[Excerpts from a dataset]
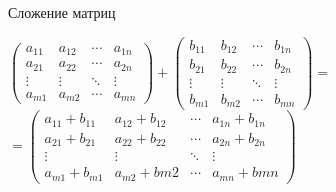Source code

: \documentclass[10pt]{beamer}
\begin{document}
	\begin{frame}{Сложение матриц}
		
		$
		\begin{pmatrix} a_{11} & a_{12} & \cdots & a_{1n}
			\\a_{21} & a_{22} & \cdots & a_{2n}
			\\ \vdots & \vdots & \ddots & \vdots
			\\ a_{m1} & a_{m2} & \cdots & a_{mn}
		\end{pmatrix} 
		+
		\begin{pmatrix} b_{11} & b_{12} & \cdots & b_{1n}
			\\b_{21} & b_{22} & \cdots & b_{2n}
			\\ \vdots & \vdots & \ddots & \vdots
			\\ b_{m1} & b_{m2} & \cdots & b_{mn}
		\end{pmatrix} 
		=$
		$
		=
		\begin{pmatrix} a_{11}+b_{11} & a_{12}+b_{12} & \cdots & a_{1n}+b_{1n}
			\\a_{21}+b_{21} & a_{22}+b_{22} & \cdots & a_{2n}+b_{2n}
			\\ \vdots & \vdots & \ddots & \vdots
			\\ a_{m1}+b_{m1} & a_{m2}+b{m2} & \cdots & a_{mn}+b{mn}
		\end{pmatrix} 
		$
		
	\end{frame}
	
\end{document}
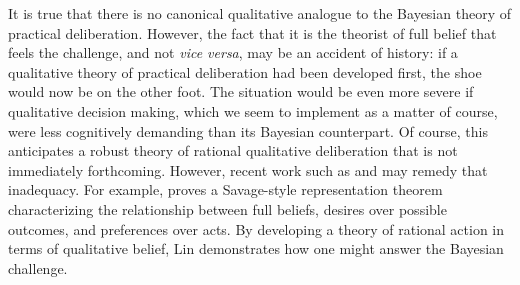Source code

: It is true that there is no canonical qualitative analogue to the Bayesian
theory of practical deliberation. However, the fact that it is the theorist of
full belief that feels the challenge, and not {\em vice versa}, may be an
accident of history: if a qualitative theory of practical deliberation had been
developed first, the shoe would now be on the other foot. The situation would be
even more severe if qualitative decision making, which we seem to implement as a
matter of course, were less cognitively demanding than its Bayesian counterpart.
Of course, this anticipates a robust  theory of rational qualitative
deliberation that is not immediately forthcoming. However, recent work such as
\citet{lin2013foundations} and \citet{spohn2017knightian, spohn2019defeasible}
may remedy that inadequacy. For example, \citet{lin2013foundations} proves a
Savage-style representation theorem characterizing the relationship between full
beliefs, desires over possible outcomes, and preferences over acts. By
developing a theory of rational action in terms of qualitative belief, Lin
demonstrates how one might answer the Bayesian challenge. 


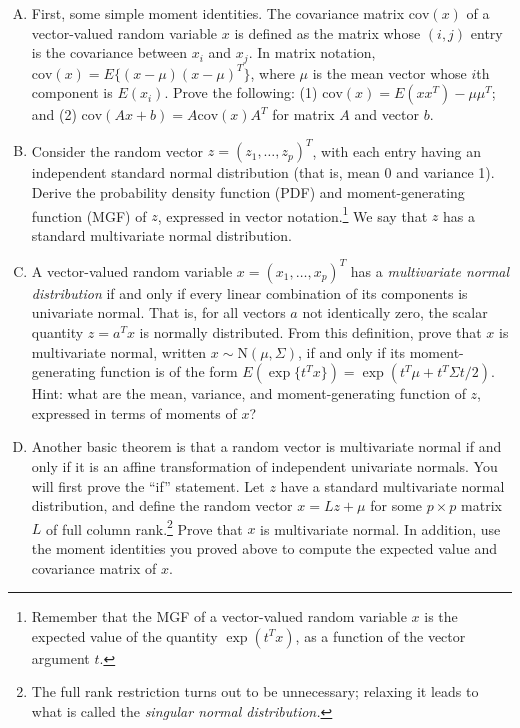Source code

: \documentclass{mynotes}
\newcommand{\N}{\mbox{N}}
\begin{document}
\begin{enumerate}[(A)]

\item First, some simple moment identities.  The covariance matrix $\mbox{cov}(x)$ of a vector-valued random variable $x$ is defined as the matrix whose $(i,j)$ entry is the covariance between $x_i$ and $x_j$.  In matrix notation, $\mbox{cov}(x) = E\{ (x - \mu) (x - \mu)^T \}$, where $\mu$ is the mean vector whose $i$th component is $E(x_i)$.  Prove the following: (1) $\mbox{cov}(x) = E(xx^T) - \mu \mu^T$; and (2) $\mbox{cov}(Ax + b) = A \mbox{cov}(x) A^T$ for matrix $A$ and vector $b$.

\item Consider the random vector $z = (z_1, \ldots, z_p)^T$, with each entry having an independent standard normal distribution (that is, mean 0 and variance 1).  Derive the probability density function (PDF) and moment-generating function (MGF) of $z$, expressed in vector notation.\footnote{Remember that the MGF of a vector-valued random variable $x$ is the expected value of the quantity $\exp(t^T x)$, as a function of the vector argument $t$.}   We say that $z$ has a standard multivariate normal distribution.

\item A vector-valued random variable $x = (x_1, \ldots, x_p)^T$ has a \textit{multivariate normal distribution} if and only if every linear combination of its components is univariate normal.  That is, for all vectors $a$ not identically zero, the scalar quantity $z = a^T x$ is normally distributed.  From this definition, prove that $x$ is multivariate normal, written $x \sim \N(\mu, \Sigma)$, if and only if its moment-generating function is of the form $E(\exp \{t^T x\}) = \exp(t^T \mu + t^T \Sigma t / 2)$.  Hint: what are the mean, variance, and moment-generating function of $z$, expressed in terms of moments of $x$?

\item Another basic theorem is that a random vector is multivariate normal if and only if it is an affine transformation of independent univariate normals.  You will first prove the ``if'' statement.  Let $z$ have a standard multivariate normal distribution, and define the random vector $x = L z + \mu$ for some $p \times p$ matrix $L$ of full column rank.\footnote{The full rank restriction turns out to be unnecessary; relaxing it leads to what is called the \textit{singular normal distribution.}}   Prove that $x$ is multivariate normal.  In addition, use the moment identities you proved above to compute the expected value and covariance matrix of $x$.  


\end{enumerate}
\end{document}
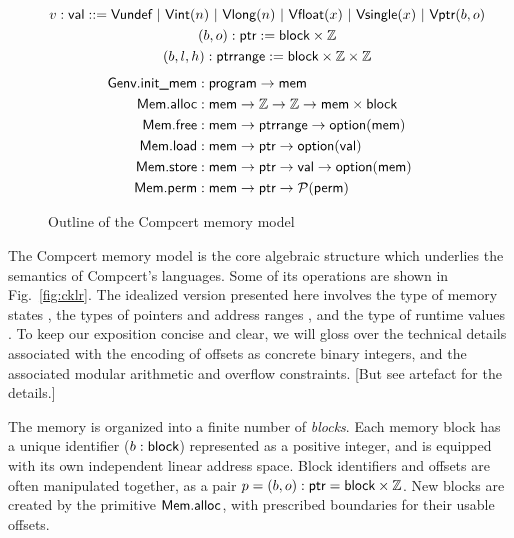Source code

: \begin{figure} %
  \begin{gather*}
    v :  \textsf{val}  ::=
       \textsf{Vundef}  \ |\ 
       \textsf{Vint} (n) \ |\ 
       \textsf{Vlong} (n) \ |\ 
       \textsf{Vfloat} (x) \ |\ 
       \textsf{Vsingle} (x) \ |\ 
       \textsf{Vptr} (b, o)
    \\
    (b, o) :  \textsf{ptr}  :=
       \textsf{block}  \times \mathbb{Z}
    \\
    (b, l, h) :  \textsf{ptrrange}  :=
       \textsf{block}  \times \mathbb{Z} \times \mathbb{Z}
  \end{gather*}
  \begin{align*}
     \textsf{Genv.init\_mem}  &:
         \textsf{program}  \rightarrow  \textsf{mem} 
    \\
     \textsf{Mem.alloc}  &:
       \textsf{mem}  \rightarrow \mathbb{Z} \rightarrow \mathbb{Z} \rightarrow
       \textsf{mem}  \times  \textsf{block} 
    \\
     \textsf{Mem.free}  &:
       \textsf{mem}  \rightarrow
       \textsf{ptrrange}  \rightarrow
       \textsf{option} ( \textsf{mem} )
    \\
     \textsf{Mem.load}  &:
       \textsf{mem}  \rightarrow  \textsf{ptr}  \rightarrow  \textsf{option} ( \textsf{val} )
    \\
     \textsf{Mem.store}  &:
       \textsf{mem}  \rightarrow  \textsf{ptr}  \rightarrow  \textsf{val}  \rightarrow  \textsf{option} ( \textsf{mem} )
    \\
     \textsf{Mem.perm}  &:
       \textsf{mem}  \rightarrow  \textsf{ptr}  \rightarrow \mathcal{P}( \textsf{perm} )
  \end{align*}
  \caption{Outline of the Compcert memory model}
  \label{fig:mm}
\end{figure}

The Compcert memory model \cite{compcertmmv2}
is the core algebraic structure
which underlies the semantics of Compcert's languages.
Some of its operations
are shown in Fig.~\ref{fig:cklr}.
The idealized version presented here
involves
the type of memory states ,
the types of pointers  and address ranges , and
the type of runtime values .
To keep our exposition concise and clear,
we will gloss over the technical details
associated with the encoding of offsets
as concrete binary integers,
and the associated modular arithmetic and overflow constraints.
[But see artefact for the details.]

The memory is organized into a finite number of \emph{blocks}.
Each memory block has a unique identifier ($b :  \textsf{block} $)
represented as a positive integer,
and is equipped with its own independent linear address space.
Block identifiers and offsets are often manipulated together,
as a pair $p = (b, o) :  \textsf{ptr}  =  \textsf{block}  \times \mathbb{Z}$.
New blocks are created by the primitive $ \textsf{Mem.alloc} $,
with prescribed boundaries for their usable offsets.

» Work request
Write out the entries word for word. Skip the pictures.

» Exercise answer
Source code

: \documentclass[10pt]{beamer}
\begin{document}
	\begin{frame}{Сложение матриц}
		
		$
		\begin{pmatrix} a_{11} & a_{12} & \cdots & a_{1n}
			\\a_{21} & a_{22} & \cdots & a_{2n}
			\\ \vdots & \vdots & \ddots & \vdots
			\\ a_{m1} & a_{m2} & \cdots & a_{mn}
		\end{pmatrix} 
		+
		\begin{pmatrix} b_{11} & b_{12} & \cdots & b_{1n}
			\\b_{21} & b_{22} & \cdots & b_{2n}
			\\ \vdots & \vdots & \ddots & \vdots
			\\ b_{m1} & b_{m2} & \cdots & b_{mn}
		\end{pmatrix} 
		=$
		$
		=
		\begin{pmatrix} a_{11}+b_{11} & a_{12}+b_{12} & \cdots & a_{1n}+b_{1n}
			\\a_{21}+b_{21} & a_{22}+b_{22} & \cdots & a_{2n}+b_{2n}
			\\ \vdots & \vdots & \ddots & \vdots
			\\ a_{m1}+b_{m1} & a_{m2}+b{m2} & \cdots & a_{mn}+b{mn}
		\end{pmatrix} 
		$
		
	\end{frame}
	
\end{document}
Source code

: It is true that there is no canonical qualitative analogue to the Bayesian
theory of practical deliberation. However, the fact that it is the theorist of
full belief that feels the challenge, and not {\em vice versa}, may be an
accident of history: if a qualitative theory of practical deliberation had been
developed first, the shoe would now be on the other foot. The situation would be
even more severe if qualitative decision making, which we seem to implement as a
matter of course, were less cognitively demanding than its Bayesian counterpart.
Of course, this anticipates a robust  theory of rational qualitative
deliberation that is not immediately forthcoming. However, recent work such as
\citet{lin2013foundations} and \citet{spohn2017knightian, spohn2019defeasible}
may remedy that inadequacy. For example, \citet{lin2013foundations} proves a
Savage-style representation theorem characterizing the relationship between full
beliefs, desires over possible outcomes, and preferences over acts. By
developing a theory of rational action in terms of qualitative belief, Lin
demonstrates how one might answer the Bayesian challenge. 


Source code

: \documentclass{mynotes}
\newcommand{\N}{\mbox{N}}
\begin{document}
\begin{enumerate}[(A)]

\item First, some simple moment identities.  The covariance matrix $\mbox{cov}(x)$ of a vector-valued random variable $x$ is defined as the matrix whose $(i,j)$ entry is the covariance between $x_i$ and $x_j$.  In matrix notation, $\mbox{cov}(x) = E\{ (x - \mu) (x - \mu)^T \}$, where $\mu$ is the mean vector whose $i$th component is $E(x_i)$.  Prove the following: (1) $\mbox{cov}(x) = E(xx^T) - \mu \mu^T$; and (2) $\mbox{cov}(Ax + b) = A \mbox{cov}(x) A^T$ for matrix $A$ and vector $b$.

\item Consider the random vector $z = (z_1, \ldots, z_p)^T$, with each entry having an independent standard normal distribution (that is, mean 0 and variance 1).  Derive the probability density function (PDF) and moment-generating function (MGF) of $z$, expressed in vector notation.\footnote{Remember that the MGF of a vector-valued random variable $x$ is the expected value of the quantity $\exp(t^T x)$, as a function of the vector argument $t$.}   We say that $z$ has a standard multivariate normal distribution.

\item A vector-valued random variable $x = (x_1, \ldots, x_p)^T$ has a \textit{multivariate normal distribution} if and only if every linear combination of its components is univariate normal.  That is, for all vectors $a$ not identically zero, the scalar quantity $z = a^T x$ is normally distributed.  From this definition, prove that $x$ is multivariate normal, written $x \sim \N(\mu, \Sigma)$, if and only if its moment-generating function is of the form $E(\exp \{t^T x\}) = \exp(t^T \mu + t^T \Sigma t / 2)$.  Hint: what are the mean, variance, and moment-generating function of $z$, expressed in terms of moments of $x$?

\item Another basic theorem is that a random vector is multivariate normal if and only if it is an affine transformation of independent univariate normals.  You will first prove the ``if'' statement.  Let $z$ have a standard multivariate normal distribution, and define the random vector $x = L z + \mu$ for some $p \times p$ matrix $L$ of full column rank.\footnote{The full rank restriction turns out to be unnecessary; relaxing it leads to what is called the \textit{singular normal distribution.}}   Prove that $x$ is multivariate normal.  In addition, use the moment identities you proved above to compute the expected value and covariance matrix of $x$.  


\end{enumerate}
\end{document}
Source code

: \begin{figure} %
  \begin{gather*}
    v :  \textsf{val}  ::=
       \textsf{Vundef}  \ |\ 
       \textsf{Vint} (n) \ |\ 
       \textsf{Vlong} (n) \ |\ 
       \textsf{Vfloat} (x) \ |\ 
       \textsf{Vsingle} (x) \ |\ 
       \textsf{Vptr} (b, o)
    \\
    (b, o) :  \textsf{ptr}  :=
       \textsf{block}  \times \mathbb{Z}
    \\
    (b, l, h) :  \textsf{ptrrange}  :=
       \textsf{block}  \times \mathbb{Z} \times \mathbb{Z}
  \end{gather*}
  \begin{align*}
     \textsf{Genv.init\_mem}  &:
         \textsf{program}  \rightarrow  \textsf{mem} 
    \\
     \textsf{Mem.alloc}  &:
       \textsf{mem}  \rightarrow \mathbb{Z} \rightarrow \mathbb{Z} \rightarrow
       \textsf{mem}  \times  \textsf{block} 
    \\
     \textsf{Mem.free}  &:
       \textsf{mem}  \rightarrow
       \textsf{ptrrange}  \rightarrow
       \textsf{option} ( \textsf{mem} )
    \\
     \textsf{Mem.load}  &:
       \textsf{mem}  \rightarrow  \textsf{ptr}  \rightarrow  \textsf{option} ( \textsf{val} )
    \\
     \textsf{Mem.store}  &:
       \textsf{mem}  \rightarrow  \textsf{ptr}  \rightarrow  \textsf{val}  \rightarrow  \textsf{option} ( \textsf{mem} )
    \\
     \textsf{Mem.perm}  &:
       \textsf{mem}  \rightarrow  \textsf{ptr}  \rightarrow \mathcal{P}( \textsf{perm} )
  \end{align*}
  \caption{Outline of the Compcert memory model}
  \label{fig:mm}
\end{figure}

The Compcert memory model \cite{compcertmmv2}
is the core algebraic structure
which underlies the semantics of Compcert's languages.
Some of its operations
are shown in Fig.~\ref{fig:cklr}.
The idealized version presented here
involves
the type of memory states ,
the types of pointers  and address ranges , and
the type of runtime values .
To keep our exposition concise and clear,
we will gloss over the technical details
associated with the encoding of offsets
as concrete binary integers,
and the associated modular arithmetic and overflow constraints.
[But see artefact for the details.]

The memory is organized into a finite number of \emph{blocks}.
Each memory block has a unique identifier ($b :  \textsf{block} $)
represented as a positive integer,
and is equipped with its own independent linear address space.
Block identifiers and offsets are often manipulated together,
as a pair $p = (b, o) :  \textsf{ptr}  =  \textsf{block}  \times \mathbb{Z}$.
New blocks are created by the primitive $ \textsf{Mem.alloc} $,
with prescribed boundaries for their usable offsets.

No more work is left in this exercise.